Characterizing Concurrency Mechanisms for NVIDIA GPUs under Deep Learning Workloads

Guin Gilman,Robert J. Walls
DOI: https://doi.org/10.48550/arXiv.2110.00459
2021-10-01
Abstract:We investigate the performance of the concurrency mechanisms available on NVIDIA's new Ampere GPU microarchitecture under deep learning training and inference workloads. In contrast to previous studies that treat the GPU as a black box, we examine scheduling at the microarchitectural level. We find that the lack of fine-grained preemption mechanisms, robust task prioritization options, and contention-aware thread block placement policies limits the effectiveness of NVIDIA's concurrency mechanisms. In summary, the sequential nature of deep learning workloads and their fluctuating resource requirements and kernel runtimes make executing such workloads while maintaining consistently high utilization and low, predictable turnaround times difficult on current NVIDIA hardware.

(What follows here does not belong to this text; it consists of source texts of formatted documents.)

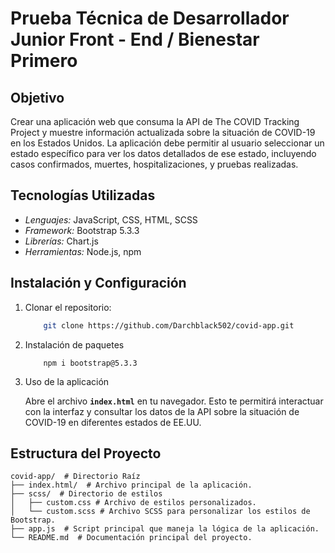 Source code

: # Prueba Técnica de Desarrollador Junior Front - End / Bienestar Primero

## Objetivo

Crear una aplicación web que consuma la API de The COVID Tracking Project y muestre
información actualizada sobre la situación de COVID-19 en los Estados Unidos. La
aplicación debe permitir al usuario seleccionar un estado específico para ver los datos
detallados de ese estado, incluyendo casos confirmados, muertes, hospitalizaciones, y
pruebas realizadas.

## Tecnologías Utilizadas

- *Lenguajes:* JavaScript, CSS, HTML, SCSS
- *Framework:* Bootstrap 5.3.3
- *Librerías:* Chart.js
- *Herramientas:* Node.js, npm

## Instalación y Configuración

1. Clonar el repositorio:

    ```Bash
        git clone https://github.com/Darchblack502/covid-app.git
    ```

2. Instalación de paquetes

    ```Properties
        npm i bootstrap@5.3.3
    ```

3. Uso de la aplicación

    Abre el archivo **`index.html`** en tu navegador. Esto te permitirá interactuar con la interfaz y consultar los datos de la API sobre la situación de COVID-19 en diferentes estados de EE.UU.

## Estructura del Proyecto

```Py
covid-app/  # Directorio Raíz
├── index.html/  # Archivo principal de la aplicación.
├── scss/  # Directorio de estilos
│   ├── custom.css # Archivo de estilos personalizados.
│   └── custom.scss # Archivo SCSS para personalizar los estilos de Bootstrap.
├── app.js  # Script principal que maneja la lógica de la aplicación.
└── README.md  # Documentación principal del proyecto.
```
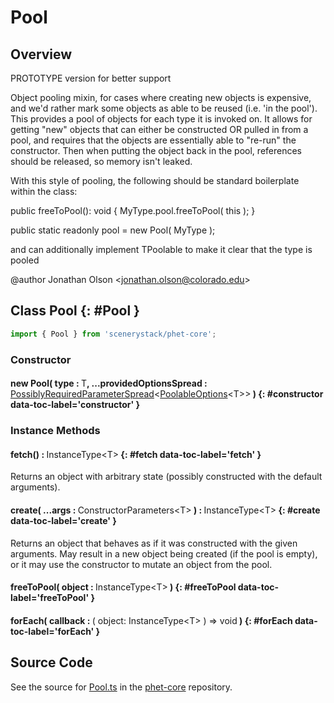 # Pool

## Overview

PROTOTYPE version for better support

Object pooling mixin, for cases where creating new objects is expensive, and we'd rather mark some objects as able
to be reused (i.e. 'in the pool'). This provides a pool of objects for each type it is invoked on. It allows for
getting "new" objects that can either be constructed OR pulled in from a pool, and requires that the objects are
essentially able to "re-run" the constructor. Then when putting the object back in the pool, references should be
released, so memory isn't leaked.

With this style of pooling, the following should be standard boilerplate within the class:

 public freeToPool(): void {
 MyType.pool.freeToPool( this );
 }

 public static readonly pool = new Pool( MyType );

and can additionally implement TPoolable to make it clear that the type is pooled

@author Jonathan Olson &lt;jonathan.olson@colorado.edu&gt;

## Class Pool {: #Pool }


```js
import { Pool } from 'scenerystack/phet-core';
```
### Constructor

#### new Pool( type : <span style="font-weight: 400;">T</span>, ...providedOptionsSpread : <span style="font-weight: 400;">[PossiblyRequiredParameterSpread](../phet-core/Pool.md#PossiblyRequiredParameterSpread)&lt;[PoolableOptions](../phet-core/Pool.md#PoolableOptions)&lt;T&gt;&gt;</span> ) {: #constructor data-toc-label='constructor' }

### Instance Methods

#### fetch() : <span style="font-weight: 400;">InstanceType&lt;T&gt;</span> {: #fetch data-toc-label='fetch' }

Returns an object with arbitrary state (possibly constructed with the default arguments).

#### create( ...args : <span style="font-weight: 400;">ConstructorParameters&lt;T&gt;</span> ) : <span style="font-weight: 400;">InstanceType&lt;T&gt;</span> {: #create data-toc-label='create' }

Returns an object that behaves as if it was constructed with the given arguments. May result in a new object
being created (if the pool is empty), or it may use the constructor to mutate an object from the pool.

#### freeToPool( object : <span style="font-weight: 400;">InstanceType&lt;T&gt;</span> ) {: #freeToPool data-toc-label='freeToPool' }

#### forEach( callback : <span style="font-weight: 400;">( object: InstanceType&lt;T&gt; ) =&gt; <span style="color: hsla(calc(var(--md-hue) + 180deg),80%,40%,1);">void</span></span> ) {: #forEach data-toc-label='forEach' }



## Source Code

See the source for [Pool.ts](https://github.com/phetsims/phet-core/blob/main/js/Pool.ts) in the [phet-core](https://github.com/phetsims/phet-core) repository.
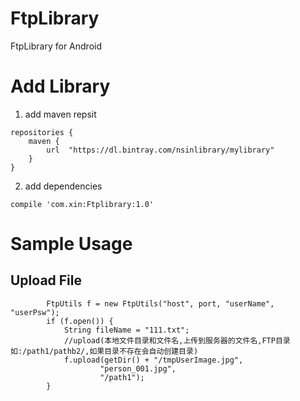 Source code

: # FtpLibrary
FtpLibrary for Android 

# Add Library

1. add maven repsit

```
repositories {
    maven {
        url  "https://dl.bintray.com/nsinlibrary/mylibrary"
    }
}
```

2. add dependencies

```
compile 'com.xin:Ftplibrary:1.0'
```

# Sample Usage

## Upload File

```
        FtpUtils f = new FtpUtils("host", port, "userName", "userPsw");
        if (f.open()) {
            String fileName = "111.txt";
            //upload(本地文件目录和文件名,上传到服务器的文件名,FTP目录如:/path1/pathb2/,如果目录不存在会自动创建目录)
            f.upload(getDir() + "/tmpUserImage.jpg",
                    "person_001.jpg",
                    "/path1");
        }
```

Distributed, Parallel, and Cluster Computing,Hardware Architecture,Machine Learning
What problem does this paper attempt to address?

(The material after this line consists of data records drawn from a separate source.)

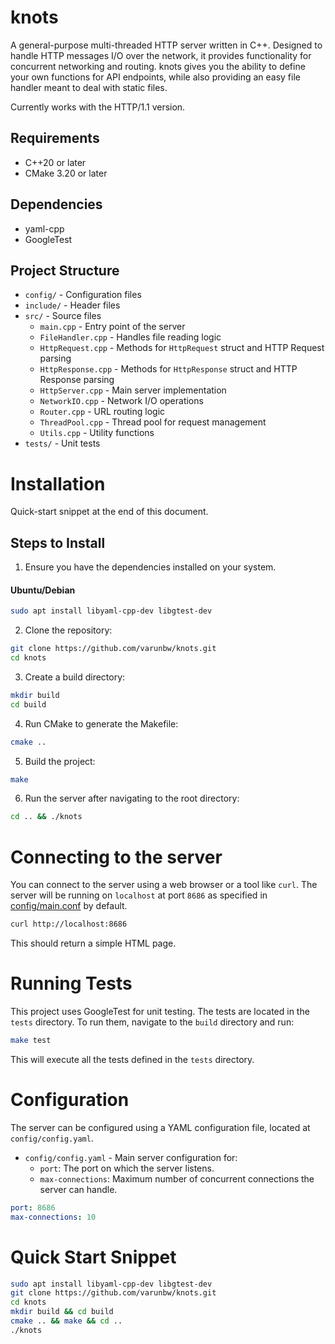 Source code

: # knots

A general-purpose multi-threaded HTTP server written in C++. Designed to handle HTTP messages I/O over the network, it provides functionality for concurrent networking and routing. knots gives you the ability to define your own functions for API endpoints, while also providing an easy file handler meant to deal with static files.

Currently works with the HTTP/1.1 version.

## Requirements
- C++20 or later
- CMake 3.20 or later

## Dependencies
- yaml-cpp
- GoogleTest

## Project Structure
- `config/` - Configuration files
- `include/` - Header files
- `src/` - Source files
    - `main.cpp` - Entry point of the server
    - `FileHandler.cpp` - Handles file reading logic
    - `HttpRequest.cpp` - Methods for `HttpRequest` struct and HTTP Request parsing
    - `HttpResponse.cpp` - Methods for `HttpResponse` struct and HTTP Response parsing
    - `HttpServer.cpp` - Main server implementation
    - `NetworkIO.cpp` - Network I/O operations
    - `Router.cpp` - URL routing logic
    - `ThreadPool.cpp` - Thread pool for request management
    - `Utils.cpp` - Utility functions
- `tests/` - Unit tests

# Installation
Quick-start snippet at the end of this document.

## Steps to Install
1. Ensure you have the dependencies installed on your system.
#### Ubuntu/Debian
```bash
sudo apt install libyaml-cpp-dev libgtest-dev
```

2. Clone the repository:
```bash
git clone https://github.com/varunbw/knots.git
cd knots
```

3. Create a build directory:
```bash
mkdir build
cd build
```

4. Run CMake to generate the Makefile:
```bash
cmake ..
```

5. Build the project:
```bash
make
```

6. Run the server after navigating to the root directory:
```bash
cd .. && ./knots
```


# Connecting to the server
You can connect to the server using a web browser or a tool like `curl`. The server will be running on `localhost` at port `8686` as specified in [config/main.conf](config/main.conf) by default.

```bash
curl http://localhost:8686
```
This should return a simple HTML page.


# Running Tests
This project uses GoogleTest for unit testing. The tests are located in the `tests` directory.
To run them, navigate to the `build` directory and run:
```bash
make test
```
This will execute all the tests defined in the `tests` directory.


# Configuration
The server can be configured using a YAML configuration file, located at `config/config.yaml`.

- `config/config.yaml` - Main server configuration for:
    - `port`: The port on which the server listens.
    - `max-connections`: Maximum number of concurrent connections the server can handle.
```yaml
port: 8686
max-connections: 10
```

# Quick Start Snippet
```bash
sudo apt install libyaml-cpp-dev libgtest-dev
git clone https://github.com/varunbw/knots.git
cd knots
mkdir build && cd build
cmake .. && make && cd ..
./knots
```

### Problems Addressed by the Paper The paper primarily explores the performance issues of concurrency mechanisms in the new Ampere microarchitecture of NVIDIA GPUs under deep learning workloads. Specifically, the paper focuses on the following aspects: 1. **Effectiveness of Concurrency Mechanisms**: - How do the three current concurrency mechanisms provided by NVIDIA GPUs (priority streams, time slicing, and multi-process service) perform when executing deep learning training and inference tasks? - Can these mechanisms ensure that latency-sensitive inference requests have predictable and low turnaround times while fully utilizing idle resources for best-effort training tasks? 2. **Limitations of Existing Mechanisms**: - The paper identifies several significant limitations in the current concurrency mechanisms, such as the lack of fine-grained preemption, robust task priority options, and thread block placement strategies that consider contention. - Specifically, when using priority streams, the kernels of high-priority inference tasks often experience accumulated delays due to waiting for training task kernels. - The time slicing mechanism does not allow different applications to execute simultaneously on the GPU, making it difficult to improve utilization from serial execution. - While the multi-process service (MPS) can proportionally allocate resources to each application, it cannot assign scheduling priorities to tasks. 3. **Proposed Improvements**: - The paper suggests that implementing a fine-grained preemption mechanism could improve the turnaround time and utilization of concurrent deep learning workloads. - A fine-grained preemption mechanism would allow the GPU to preempt any specific subset of thread blocks during execution and resume them later, thereby reducing resource contention and improving the predictability of serving inference requests. Through these studies, the paper aims to provide guidance for the design of GPU concurrency mechanisms, particularly when handling deep learning workloads, to enhance performance and resource utilization.